Among the entries beneath this sentence, how many lines include the word "begin"? Only the number is wanted.
____ RAW DATA
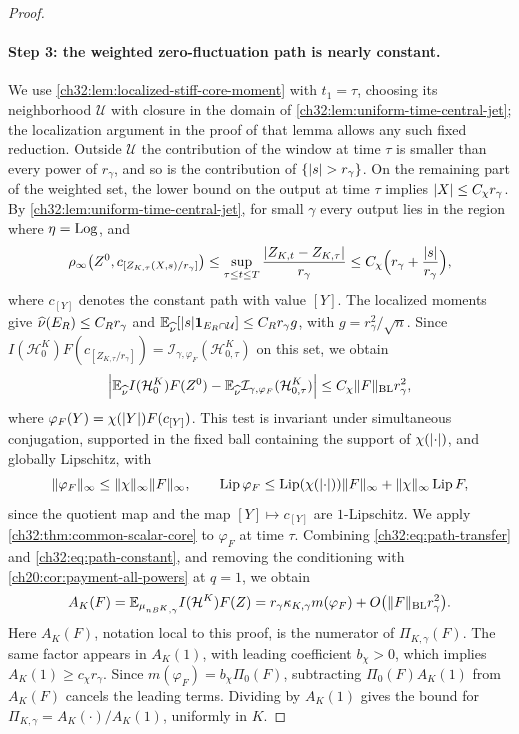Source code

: \begin{proof}
\paragraph{Step 3: the weighted zero-fluctuation path is nearly constant.}
We use \cref{ch32:lem:localized-stiff-core-moment} with $t_1=\tau$, choosing its neighborhood $\mathcal U$ with closure in the domain of \cref{ch32:lem:uniform-time-central-jet}; the localization argument in the proof of that lemma allows any such fixed reduction. Outside $\mathcal U$ the contribution of the window at time $\tau$ is smaller than every power of $r_\gamma$, and so is the contribution of $\{\abs s>r_\gamma\}$. On the remaining part of the weighted set, the lower bound on the output at time $\tau$ implies $\abs X\le C_\chi r_\gamma$. By \cref{ch32:lem:uniform-time-central-jet}, for small $\gamma$ every output lies in the region where $\eta=\Log$, and
\[
 \rho_\infty\bigl(Z^0,c_{[Z_{K,\tau}(X,s)/r_\gamma]}\bigr)\le\sup_{\tau\le t\le T}\frac{\abs{Z_{K,t}-Z_{K,\tau}}}{r_\gamma}\le C_\chi\Bigl(r_\gamma+\frac{\abs s}{r_\gamma}\Bigr),
\]
where $c_{[Y]}$ denotes the constant path with value $[Y]$. The localized moments give $\StoppedLaw(E_R)\le C_Rr_\gamma$ and $\E_{\StoppedLaw}[\abs s\one_{E_R\cap\mathcal U}]\le C_Rr_\gamma g$, with $g=r_\gamma^2/\sqrt n$. Since $I(\mathcal H^K_0)F(c_{[Z_{K,\tau}/r_\gamma]})=\mathcal I_{\gamma,\varphi_F}(\mathcal H^K_{0,\tau})$ on this set, we obtain
\begin{equation}\label{ch32:eq:path-constant}
 \Bigl\lvert\E_{\StoppedLaw}I(\mathcal H^K_0)F(Z^0)-\E_{\StoppedLaw}\mathcal I_{\gamma,\varphi_F}(\mathcal H^K_{0,\tau})\Bigr\rvert\le C_\chi\norm F_{\mathrm{BL}}r_\gamma^2,
\end{equation}
where $\varphi_F(Y)=\chi(\abs Y)F(c_{[Y]})$. This test is invariant under simultaneous conjugation, supported in the fixed ball containing the support of $\chi(\abs\cdot)$, and globally Lipschitz, with
\[
 \norm{\varphi_F}_\infty\le\norm\chi_\infty\norm F_\infty,\qquad\Lip\varphi_F\le\Lip(\chi(\abs\cdot))\norm F_\infty+\norm\chi_\infty\Lip F,
\]
since the quotient map and the map $[Y]\mapsto c_{[Y]}$ are $1$-Lipschitz. We apply \cref{ch32:thm:common-scalar-core} to $\varphi_F$ at time $\tau$. Combining \eqref{ch32:eq:path-transfer} and \eqref{ch32:eq:path-constant}, and removing the conditioning with \cref{ch20:cor:payment-all-powers} at $q=1$, we obtain
\begin{equation}\label{ch32:eq:path-finite}
 A_K(F)=\E_{\mu_{nB^K,\gamma}}I(\mathcal H^K)F(Z)=r_\gamma\kappa_{K,\gamma}m(\varphi_F)+O\bigl(\norm F_{\mathrm{BL}}r_\gamma^2\bigr).
\end{equation}
Here $A_K(F)$, notation local to this proof, is the numerator of $\Pi_{K,\gamma}(F)$. The same factor appears in $A_K(1)$, with leading coefficient $b_\chi>0$, which implies $A_K(1)\ge c_\chi r_\gamma$. Since $m(\varphi_F)=b_\chi\Pi_0(F)$, subtracting $\Pi_0(F)A_K(1)$ from $A_K(F)$ cancels the leading terms. Dividing by $A_K(1)$ gives the bound for $\Pi_{K,\gamma}=A_K(\cdot)/A_K(1)$, uniformly in $K$.


\end{proof}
________
SOLUTION TO THIS PROBLEM:
3